ATLANTA - Health officials in North America and Europe sought passenger lists Wednesday for two trans-Atlantic airline flights in their effort to find about 80 people who sat near a man infected with a dangerous drug-resistant form of tuberculosis.

Authorities also disclosed that the man was on several flights between various European locales over the course of two weeks earlier this month. Passenger lists for those flights were also being tracked down, they said.

"The investigation is just beginning. It's very challenging," said Dr. Martin Cetron, director of the Centers for Disease Control and Prevention's division of global migration and quarantine.

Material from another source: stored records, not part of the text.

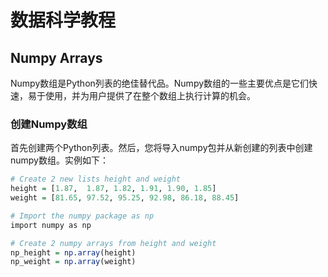# **数据科学教程**

## **Numpy Arrays**

Numpy数组是Python列表的绝佳替代品。Numpy数组的一些主要优点是它们快速，易于使用，并为用户提供了在整个数组上执行计算的机会。

### **创建Numpy数组**

首先创建两个Python列表。然后，您将导入numpy包并从新创建的列表中创建numpy数组。实例如下：

```r
# Create 2 new lists height and weight
height = [1.87,  1.87, 1.82, 1.91, 1.90, 1.85]
weight = [81.65, 97.52, 95.25, 92.98, 86.18, 88.45]

# Import the numpy package as np
import numpy as np

# Create 2 numpy arrays from height and weight
np_height = np.array(height)
np_weight = np.array(weight)
```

The man, who is under the first U.S. government-ordered quarantine since 1963, told a newspaper he flew from Atlanta to Greece for a wedding and then traveled to Italy for a honeymoon. Later he flew back to North America because he feared he might die without treatment in the United States.

"Is the patient himself highly infectious? Fortunately, in this case, he's probably not," CDC Director Dr. Julie Gerberding said. "But the other piece is this bacteria is a very deadly bacteria. We just have to err on the side of caution."

The man continues to feel well and shows no symptoms, Cetron said.

CDC officials are concentrating on the trans-Atlantic flights, when the likelihood of spreading the disease was greatest because he was in a confined space with other people for hours.

The CDC was trying to contact 27 crew members from the two trans-Atlantic flights for testing and about 80 passengers who sat in the five rows surrounding the man.

Other passengers on the flights are not considered at high risk of infection because tests indicated the amount of TB bacteria in the man was low, Cetron said.